### What the exercise asks
Quote every line below exactly and skip any picture.

### Source data

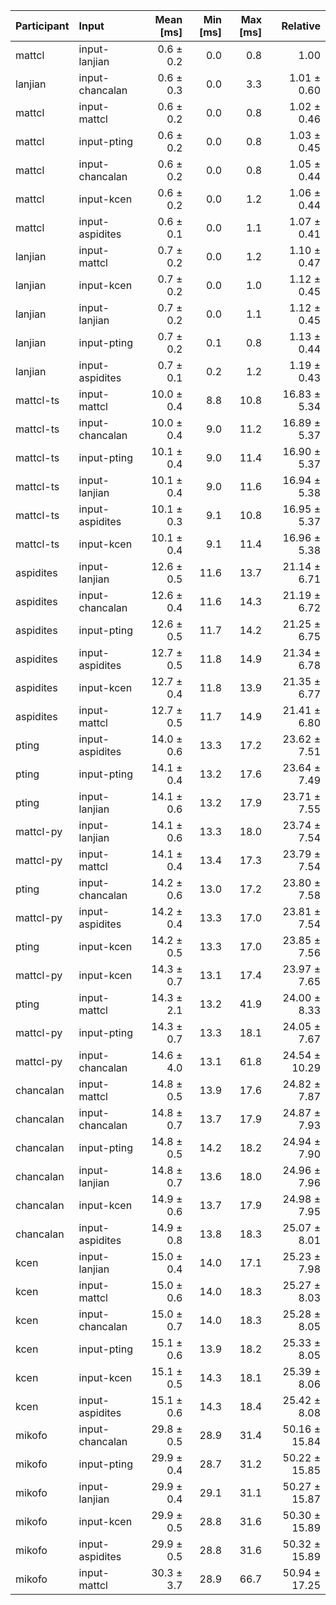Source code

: | Participant | Input | Mean [ms] | Min [ms] | Max [ms] | Relative |
|:---|:---|---:|---:|---:|---:|
| mattcl | input-lanjian | 0.6 ± 0.2 | 0.0 | 0.8 | 1.00 |
| lanjian | input-chancalan | 0.6 ± 0.3 | 0.0 | 3.3 | 1.01 ± 0.60 |
| mattcl | input-mattcl | 0.6 ± 0.2 | 0.0 | 0.8 | 1.02 ± 0.46 |
| mattcl | input-pting | 0.6 ± 0.2 | 0.0 | 0.8 | 1.03 ± 0.45 |
| mattcl | input-chancalan | 0.6 ± 0.2 | 0.0 | 0.8 | 1.05 ± 0.44 |
| mattcl | input-kcen | 0.6 ± 0.2 | 0.0 | 1.2 | 1.06 ± 0.44 |
| mattcl | input-aspidites | 0.6 ± 0.1 | 0.0 | 1.1 | 1.07 ± 0.41 |
| lanjian | input-mattcl | 0.7 ± 0.2 | 0.0 | 1.2 | 1.10 ± 0.47 |
| lanjian | input-kcen | 0.7 ± 0.2 | 0.0 | 1.0 | 1.12 ± 0.45 |
| lanjian | input-lanjian | 0.7 ± 0.2 | 0.0 | 1.1 | 1.12 ± 0.45 |
| lanjian | input-pting | 0.7 ± 0.2 | 0.1 | 0.8 | 1.13 ± 0.44 |
| lanjian | input-aspidites | 0.7 ± 0.1 | 0.2 | 1.2 | 1.19 ± 0.43 |
| mattcl-ts | input-mattcl | 10.0 ± 0.4 | 8.8 | 10.8 | 16.83 ± 5.34 |
| mattcl-ts | input-chancalan | 10.0 ± 0.4 | 9.0 | 11.2 | 16.89 ± 5.37 |
| mattcl-ts | input-pting | 10.1 ± 0.4 | 9.0 | 11.4 | 16.90 ± 5.37 |
| mattcl-ts | input-lanjian | 10.1 ± 0.4 | 9.0 | 11.6 | 16.94 ± 5.38 |
| mattcl-ts | input-aspidites | 10.1 ± 0.3 | 9.1 | 10.8 | 16.95 ± 5.37 |
| mattcl-ts | input-kcen | 10.1 ± 0.4 | 9.1 | 11.4 | 16.96 ± 5.38 |
| aspidites | input-lanjian | 12.6 ± 0.5 | 11.6 | 13.7 | 21.14 ± 6.71 |
| aspidites | input-chancalan | 12.6 ± 0.4 | 11.6 | 14.3 | 21.19 ± 6.72 |
| aspidites | input-pting | 12.6 ± 0.5 | 11.7 | 14.2 | 21.25 ± 6.75 |
| aspidites | input-aspidites | 12.7 ± 0.5 | 11.8 | 14.9 | 21.34 ± 6.78 |
| aspidites | input-kcen | 12.7 ± 0.4 | 11.8 | 13.9 | 21.35 ± 6.77 |
| aspidites | input-mattcl | 12.7 ± 0.5 | 11.7 | 14.9 | 21.41 ± 6.80 |
| pting | input-aspidites | 14.0 ± 0.6 | 13.3 | 17.2 | 23.62 ± 7.51 |
| pting | input-pting | 14.1 ± 0.4 | 13.2 | 17.6 | 23.64 ± 7.49 |
| pting | input-lanjian | 14.1 ± 0.6 | 13.2 | 17.9 | 23.71 ± 7.55 |
| mattcl-py | input-lanjian | 14.1 ± 0.6 | 13.3 | 18.0 | 23.74 ± 7.54 |
| mattcl-py | input-mattcl | 14.1 ± 0.4 | 13.4 | 17.3 | 23.79 ± 7.54 |
| pting | input-chancalan | 14.2 ± 0.6 | 13.0 | 17.2 | 23.80 ± 7.58 |
| mattcl-py | input-aspidites | 14.2 ± 0.4 | 13.3 | 17.0 | 23.81 ± 7.54 |
| pting | input-kcen | 14.2 ± 0.5 | 13.3 | 17.0 | 23.85 ± 7.56 |
| mattcl-py | input-kcen | 14.3 ± 0.7 | 13.1 | 17.4 | 23.97 ± 7.65 |
| pting | input-mattcl | 14.3 ± 2.1 | 13.2 | 41.9 | 24.00 ± 8.33 |
| mattcl-py | input-pting | 14.3 ± 0.7 | 13.3 | 18.1 | 24.05 ± 7.67 |
| mattcl-py | input-chancalan | 14.6 ± 4.0 | 13.1 | 61.8 | 24.54 ± 10.29 |
| chancalan | input-mattcl | 14.8 ± 0.5 | 13.9 | 17.6 | 24.82 ± 7.87 |
| chancalan | input-chancalan | 14.8 ± 0.7 | 13.7 | 17.9 | 24.87 ± 7.93 |
| chancalan | input-pting | 14.8 ± 0.5 | 14.2 | 18.2 | 24.94 ± 7.90 |
| chancalan | input-lanjian | 14.8 ± 0.7 | 13.6 | 18.0 | 24.96 ± 7.96 |
| chancalan | input-kcen | 14.9 ± 0.6 | 13.7 | 17.9 | 24.98 ± 7.95 |
| chancalan | input-aspidites | 14.9 ± 0.8 | 13.8 | 18.3 | 25.07 ± 8.01 |
| kcen | input-lanjian | 15.0 ± 0.4 | 14.0 | 17.1 | 25.23 ± 7.98 |
| kcen | input-mattcl | 15.0 ± 0.6 | 14.0 | 18.3 | 25.27 ± 8.03 |
| kcen | input-chancalan | 15.0 ± 0.7 | 14.0 | 18.3 | 25.28 ± 8.05 |
| kcen | input-pting | 15.1 ± 0.6 | 13.9 | 18.2 | 25.33 ± 8.05 |
| kcen | input-kcen | 15.1 ± 0.5 | 14.3 | 18.1 | 25.39 ± 8.06 |
| kcen | input-aspidites | 15.1 ± 0.6 | 14.3 | 18.4 | 25.42 ± 8.08 |
| mikofo | input-chancalan | 29.8 ± 0.5 | 28.9 | 31.4 | 50.16 ± 15.84 |
| mikofo | input-pting | 29.9 ± 0.4 | 28.7 | 31.2 | 50.22 ± 15.85 |
| mikofo | input-lanjian | 29.9 ± 0.4 | 29.1 | 31.1 | 50.27 ± 15.87 |
| mikofo | input-kcen | 29.9 ± 0.5 | 28.8 | 31.6 | 50.30 ± 15.89 |
| mikofo | input-aspidites | 29.9 ± 0.5 | 28.8 | 31.6 | 50.32 ± 15.89 |
| mikofo | input-mattcl | 30.3 ± 3.7 | 28.9 | 66.7 | 50.94 ± 17.25 |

### Response below
Source code

: | Participant | Input | Mean [ms] | Min [ms] | Max [ms] | Relative |
|:---|:---|---:|---:|---:|---:|
| mattcl | input-lanjian | 0.6 ± 0.2 | 0.0 | 0.8 | 1.00 |
| lanjian | input-chancalan | 0.6 ± 0.3 | 0.0 | 3.3 | 1.01 ± 0.60 |
| mattcl | input-mattcl | 0.6 ± 0.2 | 0.0 | 0.8 | 1.02 ± 0.46 |
| mattcl | input-pting | 0.6 ± 0.2 | 0.0 | 0.8 | 1.03 ± 0.45 |
| mattcl | input-chancalan | 0.6 ± 0.2 | 0.0 | 0.8 | 1.05 ± 0.44 |
| mattcl | input-kcen | 0.6 ± 0.2 | 0.0 | 1.2 | 1.06 ± 0.44 |
| mattcl | input-aspidites | 0.6 ± 0.1 | 0.0 | 1.1 | 1.07 ± 0.41 |
| lanjian | input-mattcl | 0.7 ± 0.2 | 0.0 | 1.2 | 1.10 ± 0.47 |
| lanjian | input-kcen | 0.7 ± 0.2 | 0.0 | 1.0 | 1.12 ± 0.45 |
| lanjian | input-lanjian | 0.7 ± 0.2 | 0.0 | 1.1 | 1.12 ± 0.45 |
| lanjian | input-pting | 0.7 ± 0.2 | 0.1 | 0.8 | 1.13 ± 0.44 |
| lanjian | input-aspidites | 0.7 ± 0.1 | 0.2 | 1.2 | 1.19 ± 0.43 |
| mattcl-ts | input-mattcl | 10.0 ± 0.4 | 8.8 | 10.8 | 16.83 ± 5.34 |
| mattcl-ts | input-chancalan | 10.0 ± 0.4 | 9.0 | 11.2 | 16.89 ± 5.37 |
| mattcl-ts | input-pting | 10.1 ± 0.4 | 9.0 | 11.4 | 16.90 ± 5.37 |
| mattcl-ts | input-lanjian | 10.1 ± 0.4 | 9.0 | 11.6 | 16.94 ± 5.38 |
| mattcl-ts | input-aspidites | 10.1 ± 0.3 | 9.1 | 10.8 | 16.95 ± 5.37 |
| mattcl-ts | input-kcen | 10.1 ± 0.4 | 9.1 | 11.4 | 16.96 ± 5.38 |
| aspidites | input-lanjian | 12.6 ± 0.5 | 11.6 | 13.7 | 21.14 ± 6.71 |
| aspidites | input-chancalan | 12.6 ± 0.4 | 11.6 | 14.3 | 21.19 ± 6.72 |
| aspidites | input-pting | 12.6 ± 0.5 | 11.7 | 14.2 | 21.25 ± 6.75 |
| aspidites | input-aspidites | 12.7 ± 0.5 | 11.8 | 14.9 | 21.34 ± 6.78 |
| aspidites | input-kcen | 12.7 ± 0.4 | 11.8 | 13.9 | 21.35 ± 6.77 |
| aspidites | input-mattcl | 12.7 ± 0.5 | 11.7 | 14.9 | 21.41 ± 6.80 |
| pting | input-aspidites | 14.0 ± 0.6 | 13.3 | 17.2 | 23.62 ± 7.51 |
| pting | input-pting | 14.1 ± 0.4 | 13.2 | 17.6 | 23.64 ± 7.49 |
| pting | input-lanjian | 14.1 ± 0.6 | 13.2 | 17.9 | 23.71 ± 7.55 |
| mattcl-py | input-lanjian | 14.1 ± 0.6 | 13.3 | 18.0 | 23.74 ± 7.54 |
| mattcl-py | input-mattcl | 14.1 ± 0.4 | 13.4 | 17.3 | 23.79 ± 7.54 |
| pting | input-chancalan | 14.2 ± 0.6 | 13.0 | 17.2 | 23.80 ± 7.58 |
| mattcl-py | input-aspidites | 14.2 ± 0.4 | 13.3 | 17.0 | 23.81 ± 7.54 |
| pting | input-kcen | 14.2 ± 0.5 | 13.3 | 17.0 | 23.85 ± 7.56 |
| mattcl-py | input-kcen | 14.3 ± 0.7 | 13.1 | 17.4 | 23.97 ± 7.65 |
| pting | input-mattcl | 14.3 ± 2.1 | 13.2 | 41.9 | 24.00 ± 8.33 |
| mattcl-py | input-pting | 14.3 ± 0.7 | 13.3 | 18.1 | 24.05 ± 7.67 |
| mattcl-py | input-chancalan | 14.6 ± 4.0 | 13.1 | 61.8 | 24.54 ± 10.29 |
| chancalan | input-mattcl | 14.8 ± 0.5 | 13.9 | 17.6 | 24.82 ± 7.87 |
| chancalan | input-chancalan | 14.8 ± 0.7 | 13.7 | 17.9 | 24.87 ± 7.93 |
| chancalan | input-pting | 14.8 ± 0.5 | 14.2 | 18.2 | 24.94 ± 7.90 |
| chancalan | input-lanjian | 14.8 ± 0.7 | 13.6 | 18.0 | 24.96 ± 7.96 |
| chancalan | input-kcen | 14.9 ± 0.6 | 13.7 | 17.9 | 24.98 ± 7.95 |
| chancalan | input-aspidites | 14.9 ± 0.8 | 13.8 | 18.3 | 25.07 ± 8.01 |
| kcen | input-lanjian | 15.0 ± 0.4 | 14.0 | 17.1 | 25.23 ± 7.98 |
| kcen | input-mattcl | 15.0 ± 0.6 | 14.0 | 18.3 | 25.27 ± 8.03 |
| kcen | input-chancalan | 15.0 ± 0.7 | 14.0 | 18.3 | 25.28 ± 8.05 |
| kcen | input-pting | 15.1 ± 0.6 | 13.9 | 18.2 | 25.33 ± 8.05 |
| kcen | input-kcen | 15.1 ± 0.5 | 14.3 | 18.1 | 25.39 ± 8.06 |
| kcen | input-aspidites | 15.1 ± 0.6 | 14.3 | 18.4 | 25.42 ± 8.08 |
| mikofo | input-chancalan | 29.8 ± 0.5 | 28.9 | 31.4 | 50.16 ± 15.84 |
| mikofo | input-pting | 29.9 ± 0.4 | 28.7 | 31.2 | 50.22 ± 15.85 |
| mikofo | input-lanjian | 29.9 ± 0.4 | 29.1 | 31.1 | 50.27 ± 15.87 |
| mikofo | input-kcen | 29.9 ± 0.5 | 28.8 | 31.6 | 50.30 ± 15.89 |
| mikofo | input-aspidites | 29.9 ± 0.5 | 28.8 | 31.6 | 50.32 ± 15.89 |
| mikofo | input-mattcl | 30.3 ± 3.7 | 28.9 | 66.7 | 50.94 ± 17.25 |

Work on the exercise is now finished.